Do any Invitrogen competent cells contain DMSO in the freezing medium?

Yes, several of our competent cells products are frozen with DMSO. The presence of DMSO (dimethylsulfoxide) will generally be indicated in the MSDS files if you have a question about a particular product, but here is a list of commonly used products that are known to have DMSO in the freezing buffer:

One Shot OmniMAX 2 T1 Phage Resistant Cells, Cat. No. C8540-03

One Shot INV?F' Chemically Competent Cells, Cat. No. C2020-03 and C2020-06

One Shot MAX Efficiency DH5?-T1 Chemically Competent Cells, Cat. No. 12297-016

MAX Efficiency DH5?-T1 Phage Resistant Cells, Cat. No. 12034-013

MAX Efficiency DH5? Chemically Competent Cells, Cat. No. 18258-012

Library Efficiency DH5? Chemically Competent Cells, Cat. No. 18263-012

MAX Efficiency DH5? F'IQ Cells, Cat. No. 18288-019

MAX Efficiency Stbl2Chemically Competent Cells, Cat. No. 10268-019

Is S.O.C. medium absolutely required when recovering competent bacterial cells during transformation?

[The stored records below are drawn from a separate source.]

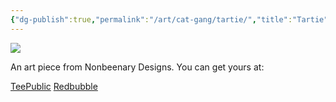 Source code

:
 ```yaml
---
{"dg-publish":true,"permalink":"/art/cat-gang/tartie/","title":"Tartie","tags":["Art","Cats"]}
---
```



![](https://baserow-media.ams3.digitaloceanspaces.com/user_files/qaMbYNzzRQxK4YTJEdeEiJfYxhq7YoJv_675706ee718c51d5f9d018dab6055250cdf460cf00f2a80ac0fa240e8a036728.png)

An art piece from Nonbeenary Designs. You can get yours at:

[TeePublic](https://www.teepublic.com/t-shirt/50167835-tortie-pun-tarte-ie?store_id=258912)
[Redbubble](https://www.redbubble.com/shop/ap/151657352?ref=studio-promote)
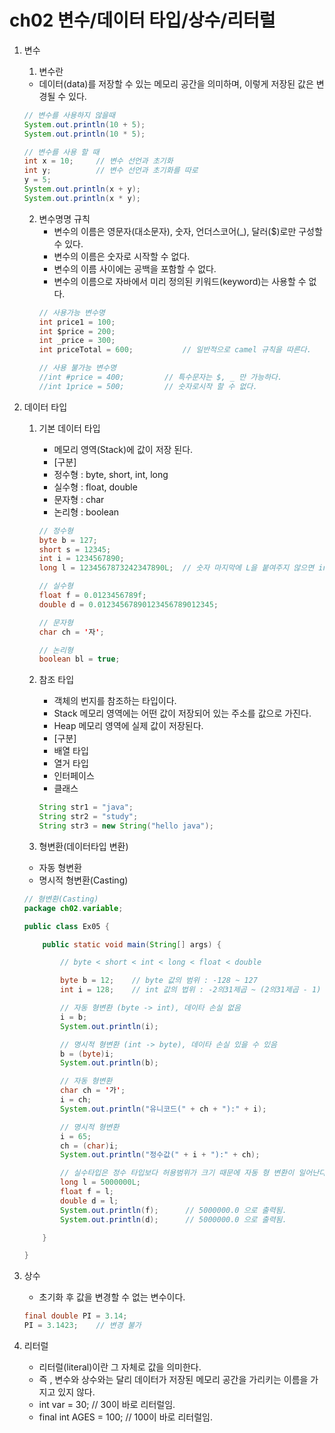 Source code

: # ch02 변수/데이터 타입/상수/리터럴

01. 변수
	1) 변수란
	- 데이터(data)를 저장할 수 있는 메모리 공간을 의미하며, 이렇게 저장된 값은 변경될 수 있다.
	```java
	// 변수를 사용하지 않을때
	System.out.println(10 + 5); 
	System.out.println(10 * 5);  

	// 변수를 사용 할 때
	int x = 10;		// 변수 선언과 초기화
	int y;			// 변수 선언과 초기화를 따로
	y = 5;
	System.out.println(x + y);
	System.out.println(x * y);
	```
	2) 변수명명 규칙
		- 변수의 이름은 영문자(대소문자), 숫자, 언더스코어(_), 달러($)로만 구성할 수 있다.
		- 변수의 이름은 숫자로 시작할 수 없다.
		- 변수의 이름 사이에는 공백을 포함할 수 없다.
		- 변수의 이름으로 자바에서 미리 정의된 키워드(keyword)는 사용할 수 없다.
		```java
		// 사용가능 변수명
		int price1 = 100;
		int $price = 200;
		int _price = 300;
		int priceTotal = 600;			// 일반적으로 camel 규칙을 따른다.
		
		// 사용 불가능 변수명
		//int #price = 400;			// 특수문자는 $, _ 만 가능하다.
		//int 1price = 500;			// 숫자로시작 할 수 없다.
		```
		
02. 데이터 타입
	1) 기본 데이터 타입
		- 메모리 영역(Stack)에 값이 저장 된다.
		- [구분]
		- 정수형 : byte, short, int, long
		- 실수형 : float, double
		- 문자형 : char
		- 논리형 : boolean

		```java
		// 정수형
		byte b = 127;
		short s = 12345;
		int i = 1234567890;
		long l = 1234567873242347890L;	// 숫자 마지막에 L을 붙여주지 않으면 int 허용범위의 숫자까지만 저장할 수 있다.
		
		// 실수형
		float f = 0.0123456789f;
		double d = 0.01234567890123456789012345;
		
		// 문자형
		char ch = '자';	
		
		// 논리형
		boolean bl = true;
		```

	2) 참조 타입
		- 객체의 번지를 참조하는 타입이다.
		- Stack 메모리 영역에는 어떤 값이 저장되어 있는 주소를 값으로 가진다.
		- Heap 메모리 영역에 실제 값이 저장된다.
		- [구분]
		- 배열 타입
		- 열거 타입
		- 인터페이스
		- 클래스

		```java
		String str1 = "java";
		String str2 = "study";
		String str3 = new String("hello java");
		```

	3) 형변환(데이터타입 변환)
	- 자동 형변환
	- 명시적 형변환(Casting)
	
	```java
	// 형변환(Casting)
	package ch02.variable;

	public class Ex05 {

		public static void main(String[] args) {

			// byte < short < int < long < float < double

			byte b = 12;	// byte 값의 범위 : -128 ~ 127
			int i = 128;	// int 값의 법위 : -2의31제곱 ~ (2의31제곱 - 1)

			// 자동 형변환 (byte -> int), 데이타 손실 없음
			i = b;
			System.out.println(i);

			// 명시적 형변환 (int -> byte), 데이타 손실 있을 수 있음
			b = (byte)i;
			System.out.println(b);

			// 자동 형변환
			char ch = '가';
			i = ch;
			System.out.println("유니코드(" + ch + "):" + i);

			// 명시적 형변환
			i = 65;
			ch = (char)i;
			System.out.println("정수값(" + i + "):" + ch);

			// 실수타입은 정수 타입보다 허용범위가 크기 때문에 자동 형 변환이 일어난다.
			long l = 5000000L;
			float f = l;		
			double d = l;
			System.out.println(f);		// 5000000.0 으로 출력됨.
			System.out.println(d);		// 5000000.0 으로 출력됨.

		}

	}
	```
	
03. 상수
	- 초기화 후 값을 변경할 수 없는 변수이다.
	```java
	final double PI = 3.14;
	PI = 3.1423;	// 변경 불가
	```
	
04. 리터럴
	- 리터럴(literal)이란 그 자체로 값을 의미한다.
	- 즉 , 변수와 상수와는 달리 데이터가 저장된 메모리 공간을 가리키는 이름을 가지고 있지 않다.
	- int var = 30;         // 30이 바로 리터럴임.
	- final int AGES = 100; // 100이 바로 리터럴임.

Many media can be used to grow transformed cells, including standard LB, SOB or TB broths. However, S.O.C. is the optimal choice for recovery of the cells before plating. The nutrient-rich formula with added glucose is often important for obtaining maximum transformation efficiencies.

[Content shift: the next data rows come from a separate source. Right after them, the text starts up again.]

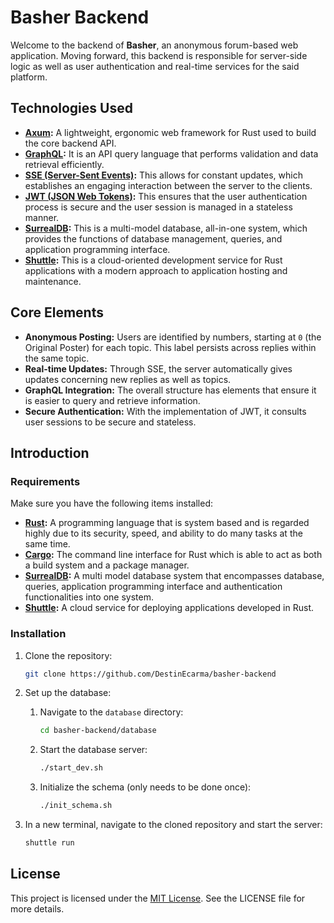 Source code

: # Basher Backend

Welcome to the backend of **Basher**, an anonymous forum-based web application. Moving forward, this backend is responsible for server-side logic as well as user authentication and real-time services for the said platform.

## Technologies Used

- **[Axum](https://github.com/tokio-rs/axum):** A lightweight, ergonomic web framework for Rust used to build the core backend API.
- **[GraphQL](https://graphql.org):** It is an API query language that performs validation and data retrieval efficiently.
- **[SSE (Server-Sent Events)](https://developer.mozilla.org/en-US/docs/Web/API/Server-sent_events):** This allows for constant updates, which establishes an engaging interaction between the server to the clients.
- **[JWT (JSON Web Tokens)](https://jwt.io):** This ensures that the user authentication process is secure and the user session is managed in a stateless manner.
- **[SurrealDB](https://surrealdb.com/):** This is a multi-model database, all-in-one system, which provides the functions of database management, queries, and application programming interface.
- **[Shuttle](https://www.shuttle.dev/):** This is a cloud-oriented development service for Rust applications with a modern approach to application hosting and maintenance.

## Core Elements

- **Anonymous Posting:** Users are identified by numbers, starting at `0` (the Original Poster) for each topic. This label persists across replies within the same topic.
- **Real-time Updates:** Through SSE, the server automatically gives updates concerning new replies as well as topics.
- **GraphQL Integration:** The overall structure has elements that ensure it is easier to query and retrieve information.
- **Secure Authentication:** With the implementation of JWT, it consults user sessions to be secure and stateless.

## Introduction

### Requirements

Make sure you have the following items installed:

- **[Rust](https://www.rust-lang.org/tools/install):** A programming language that is system based and is regarded highly due to its security, speed, and ability to do many tasks at the same time.
- **[Cargo](https://doc.rust-lang.org/cargo/):** The command line interface for Rust which is able to act as both a build system and a package manager.
- **[SurrealDB](https://surrealdb.com/):** A multi model database system that encompasses database, queries, application programming interface and authentication functionalities into one system.
- **[Shuttle](https://www.shuttle.dev/):** A cloud service for deploying applications developed in Rust.

### Installation

1. Clone the repository:

   ```sh
   git clone https://github.com/DestinEcarma/basher-backend
   ```

2. Set up the database:

   1. Navigate to the `database` directory:

      ```sh
      cd basher-backend/database
      ```

   2. Start the database server:

      ```sh
      ./start_dev.sh
      ```

   3. Initialize the schema (only needs to be done once):
      ```sh
      ./init_schema.sh
      ```

3. In a new terminal, navigate to the cloned repository and start the server:
   ```sh
   shuttle run
   ```

## License

This project is licensed under the [MIT License](LICENSE). See the LICENSE file for more details.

Why is it necessary to dilute ligated DNA products before adding them to competent bacterial cells?

Components of the ligation reaction (enzymes, salts) can interfere with transformation, and may reduce the number of recombinant colonies or plaques. We recommend a five-fold dilution of the ligation mix, and adding not more than 1/10 of the diluted volume to the cells. For best results, the volume added should also not exceed 10% of the volume of the competent cells that you are using.

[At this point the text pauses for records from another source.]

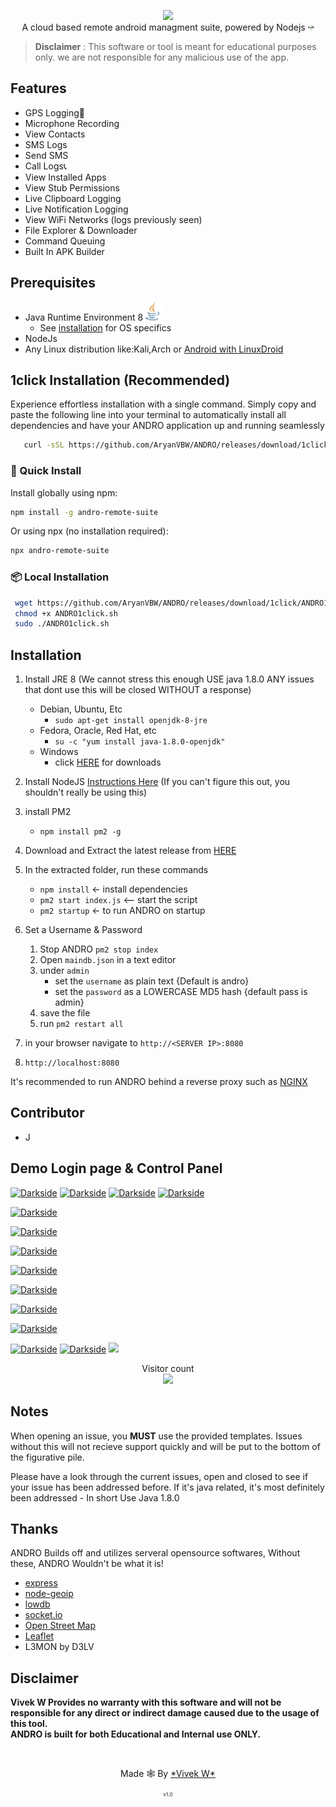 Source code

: 
<p align="center">
<img src="https://github.com/AryanVBW/ANDRO/releases/download/A1/andro__5_-removebg-preview.png" height="100"><br>
A cloud based remote android managment suite, powered by Nodejs <img src="https://raw.githubusercontent.com/AryanVBW/ANDRO/main/nodejs%20(1).png" height="10">
</p>

>**Disclaimer** : This software or tool is meant for educational purposes only. we are not responsible for any malicious use of the app.



## Features
- GPS Logging📍
- Microphone Recording
- View Contacts
- SMS Logs
- Send SMS
- Call Logs📞
- View Installed Apps
- View Stub Permissions
- Live Clipboard Logging
- Live Notification Logging
- View WiFi Networks (logs previously seen)
- File Explorer & Downloader
- Command Queuing
- Built In APK Builder


## Prerequisites 
 - Java Runtime Environment 8<img src="https://raw.githubusercontent.com/AryanVBW/ANDRO/main/java.png" height="30">
    - See [installation](#Installation) for OS specifics
 - NodeJs 
 - Any Linux distribution like:Kali,Arch  or [Android with LinuxDroid](https://github.com/AryanVBW/LinuxDroid) 
## 1click Installation (Recommended)
   Experience effortless installation with a single command. Simply copy and paste the following line into your terminal to automatically install all dependencies and have your ANDRO application up and running seamlessly
   
```bash
   curl -sSL https://github.com/AryanVBW/ANDRO/releases/download/1click/ANDRO1click.sh | bash
```
### 🚀 Quick Install 

Install globally using npm:

```bash
npm install -g andro-remote-suite
```

Or using npx (no installation required):

```bash
npx andro-remote-suite
```

### 📦 Local Installation
 
```bash
 wget https://github.com/AryanVBW/ANDRO/releases/download/1click/ANDRO1click.sh 
 chmod +x ANDRO1click.sh 
 sudo ./ANDRO1click.sh 
```
## Installation 
1. Install JRE 8 (We cannot stress this enough USE java 1.8.0 ANY issues that dont use this will be closed WITHOUT a response)
    - Debian, Ubuntu, Etc
        - `sudo apt-get install openjdk-8-jre`
    - Fedora, Oracle, Red Hat, etc
        -  `su -c "yum install java-1.8.0-openjdk"`
    - Windows 
        - click [HERE](https://www.oracle.com/technetwork/java/javase/downloads/jre8-downloads-2133155.html) for downloads

2. Install NodeJS [Instructions Here](https://nodejs.org/en/download/package-manager/) (If you can't figure this out, you shouldn't really be using this)

3. install PM2 
    - `npm install pm2 -g`

4. Download and Extract the latest release from [HERE](https://github.com/AryanVBW/ANDRO/releases/download/v.1.0/ANDRO.zip)

5. In the extracted folder, run these commands
    - `npm install` <- install dependencies
    - `pm2 start index.js` <-- start the script
    - `pm2 startup` <- to run ANDRO on startup

6. Set a Username & Password
    1. Stop ANDRO `pm2 stop index`
    2. Open `maindb.json` in a text editor
    3. under `admin` 
        - set the `username` as plain text {Default is andro}
        - set the `password` as a LOWERCASE MD5 hash {default pass is admin}
    4. save the file
    5. run `pm2 restart all`

7. in your browser navigate to `http://<SERVER IP>:8080`
8. `http://localhost:8080`
    
It's recommended to run ANDRO behind a reverse proxy such as [NGINX](https://www.nginx.com/resources/wiki/start/topics/tutorials/install/)

## Contributor
   - J
## Demo Login page & Control Panel





<a href="https://github.com/AryanVBW/ANDRO"><img src="https://github.com/AryanVBW/ANDRO/releases/download/v.2.0_logo/login.png" alt="Darkside"></a>
<a href="https://github.com/AryanVBW/ANDRO"><img src="https://github.com/AryanVBW/ANDRO/releases/download/v.2.0_logo/APK-Builder.png" alt="Darkside"></a>
<a href="https://github.com/AryanVBW/ANDRO"><img src="https://github.com/AryanVBW/ANDRO/releases/download/v.2.0_logo/Control-Panel.png" alt="Darkside"></a>
<a href="https://github.com/AryanVBW/ANDRO"><img src="https://github.com/AryanVBW/ANDRO/releases/download/v.2.0_logo/Device-Management.png" alt="Darkside"></a>

<a href="https://github.com/AryanVBW/ANDRO"><img src="https://github.com/AryanVBW/ANDRO/releases/download/v.2.0_logo/Logs.png" alt="Darkside"></a>

<a href="https://github.com/AryanVBW/ANDRO"><img src="https://github.com/AryanVBW/ANDRO/releases/download/v.2.0_logo/callhistory.png" alt="Darkside"></a>



<a href="https://github.com/AryanVBW/ANDRO"><img src="https://github.com/AryanVBW/ANDRO/releases/download/v.2.0_logo/Files-Directories.png" alt="Darkside"></a>

<a href="https://github.com/AryanVBW/ANDRO"><img src="https://github.com/AryanVBW/ANDRO/releases/download/v.2.0_logo/contact.png" alt="Darkside"></a>

<a href="https://github.com/AryanVBW/ANDRO"><img src="https://github.com/AryanVBW/ANDRO/releases/download/v.2.0_logo/downlaods.png" alt="Darkside"></a>



<a href="https://github.com/AryanVBW/ANDRO"><img src="https://github.com/AryanVBW/ANDRO/releases/download/v.2.0_logo/clipbord.png" alt="Darkside"></a>

<a href="https://github.com/AryanVBW/ANDRO"><img src="https://github.com/AryanVBW/ANDRO/releases/download/v.2.0_logo/recoding.png" alt="Darkside"></a>

<a href="https://github.com/AryanVBW/ANDRO"><img src="https://github.com/AryanVBW/ANDRO/releases/download/v.2.0_logo/permission.png" alt="Darkside"></a>
<a href="https://github.com/AryanVBW/ANDRO"><img src="https://github.com/AryanVBW/ANDRO/releases/download/v.2.0_logo/gps.png" alt="Darkside"></a>
<img src="https://github.com/AryanVBW/ANDRO/releases/download/p1/controlpanel.gif">

<p align="center"> 
  Visitor count<br>
  <img src="https://profile-counter.glitch.me/Aryanvbw/count.svg" />
</p>

## Notes
When opening an issue, you **MUST** use the provided templates. Issues without this will not recieve support quickly and will be put to the bottom of the figurative pile.

Please have a look through the current issues, open and closed to see if your issue has been addressed before. If it's java related, it's most definitely been addressed - In short Use Java 1.8.0
## Thanks
ANDRO Builds off and utilizes serveral opensource softwares, Without these, ANDRO Wouldn't be what it is!
 - [express](https://github.com/expressjs/express)
 - [node-geoip](https://github.com/bluesmoon/node-geoip)
 - [lowdb](https://github.com/typicode/lowdb)
 - [socket.io](https://github.com/socketio/socket.io)
 - [Open Street Map](https://www.openstreetmap.org)
 - [Leaflet](https://leafletjs.com/)
 - L3MON by D3LV 
 
## Disclaimer
<b>Vivek W Provides no warranty with this software and will not be responsible for any direct or indirect damage caused due to the usage of this tool.<br>
ANDRO is built for both Educational and Internal use ONLY.</b>

<br>
<p align="center">Made 🕸️ By <a href="https://aryanvbw.github.io/">*Vivek W*</a></p>
<p align="center" style="font-size: 8px">v1.0</p>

When should DMSO, formamide, glycerol and other cosolvents be used in PCR?

Cosolvents may be used when there is a failure of amplification, either because the template contains stable hairpin-loops or the region of amplification is GC-rich. Keep in mind that all of these cosolvents have the effect of lowering enzyme activity, which will decrease amplification yield. For more information see P Landre et al (1995). The use of co-solvents to enhance amplification by the polymerase chain reaction. In: PCR Strategies, edited by MA Innis, DH Gelfand, JJ Sninsky. Academic Press, San Diego, CA, pp. 3-16.

Additionally, when amplifying very long PCR fragments (greater than 5 kb) the use of cosolvents is often recommended to help compensate for the increased melting temperature of these fragments.

For Research Use Only. Not for use in diagnostic procedures.